Kyle foi o primeiro a se pôr de pé, estendendo uma das mãos para ajudar Calista. Ela revirou os olhos, mas aceitou o gesto, achando graça no fato de seu Lucario estar com ciúmes. Devagar, o trio seguiu de volta para a cidade.

— Então ... — Gary indagou, segurando a mão livre de sua namorada. — Como a tia Dehlia tem se comportado?

— Melhor. — Foi a resposta. — Ela tem me dado um tempo desde a última briga. Mas confesso que continuo esperando tudo começar de novo. É estranho as coisas estarem tão calmas.

— Você é estranha. — Ele provocou. — Precisa decidir o que quer, sabia?

— Gahaha, muito engraçado, garoto.

A morena riu, mas apenas brevemente, pois logo ficou séria e desviou o olhar de volta para o chão. O trio caminhou em silêncio por mais alguns segundos, até Calista voltar a falar.

— Gary ... A minha mãe ... Ela não ... — A irmã de Ash passou a mão livre pelos cabelos, presos em um rabo de cavalo bagunçado, em um gesto nervoso. — Eu não ...

— Não contou sobre nós dois. — Gary completou tranquilamente, quase com gentileza. — Bom, não é como se eu pudesse te culpar. Ainda me lembro o que aconteceu com aquele cara, o Johnny. E seria pior se fosse eu, porque isso tornaria tudo pessoal. Aposto que a sua mãe iria surtar.

— Exato. — Calista assentiu, aliviada por ele entender sem que ela precisasse explicar. — Ela e o seu avô ... Lembra quando ele me pediu que me tornasse sua assistente e mamãe proibiu?

— Sim, eu me lembro. Ela não só proibiu, ela surtou completamente e os dois discutiram por mais de meia hora.

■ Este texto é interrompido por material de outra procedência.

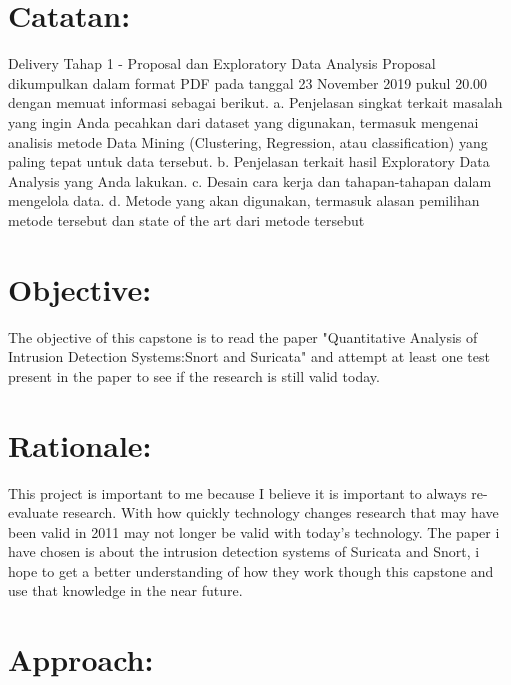 \documentclass{article}
\begin{document}
    \begin{normalsize}
    
        \section{Catatan:}
        
        Delivery Tahap 1 - Proposal dan Exploratory Data Analysis
        Proposal dikumpulkan dalam format PDF pada tanggal 23 November 2019 pukul 20.00
        dengan memuat informasi sebagai berikut.
        a. Penjelasan singkat terkait masalah yang ingin Anda pecahkan dari dataset yang
        digunakan, termasuk mengenai analisis metode Data Mining (Clustering,
        Regression, atau classification) yang paling tepat untuk data tersebut.
        b. Penjelasan terkait hasil Exploratory Data Analysis yang Anda lakukan.
        c. Desain cara kerja dan tahapan-tahapan dalam mengelola data.
        d. Metode yang akan digunakan, termasuk alasan pemilihan metode tersebut dan
        state of the art dari metode tersebut
        
        \section{Objective:}
        
        The objective of this capstone is to read the paper "Quantitative Analysis of Intrusion Detection Systems:Snort and Suricata" and attempt at least one test present in the paper to see if the research is still valid today.    \\
      
		\section{Rationale:}
        
       This project is important to me because I believe it is important to always re-evaluate research. With how quickly technology changes research that may have been valid  in 2011 may not longer be valid with today's technology.  The paper i have chosen is about the intrusion detection systems of Suricata and Snort, i hope to get a better understanding of how they work though this capstone and use that knowledge in the near future.
        
	   	\section{Approach:}
        

\end{normalsize}
\end{document}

Foi uma confusão danada.

— Sim. — A morena respondeu pensativamente. — Eu me pergunto o motivo daquela reação ... O que será que existe entre aqueles dois?

— Esqueça isso. — Gary sugeriu, dando de ombros. — Tia Dehlia pode até não gostar, mas ela não vai me fazer mudar de ideia. Não quando eu sou louco por você desde os meus cinco anos.

A irmã de Ash sorriu, erguendo uma sobrancelha e batendo o ombro contra o de seu namorado.

— É mesmo, garoto? — Ela provocou. — Não tem medo que ela vá acabar com você?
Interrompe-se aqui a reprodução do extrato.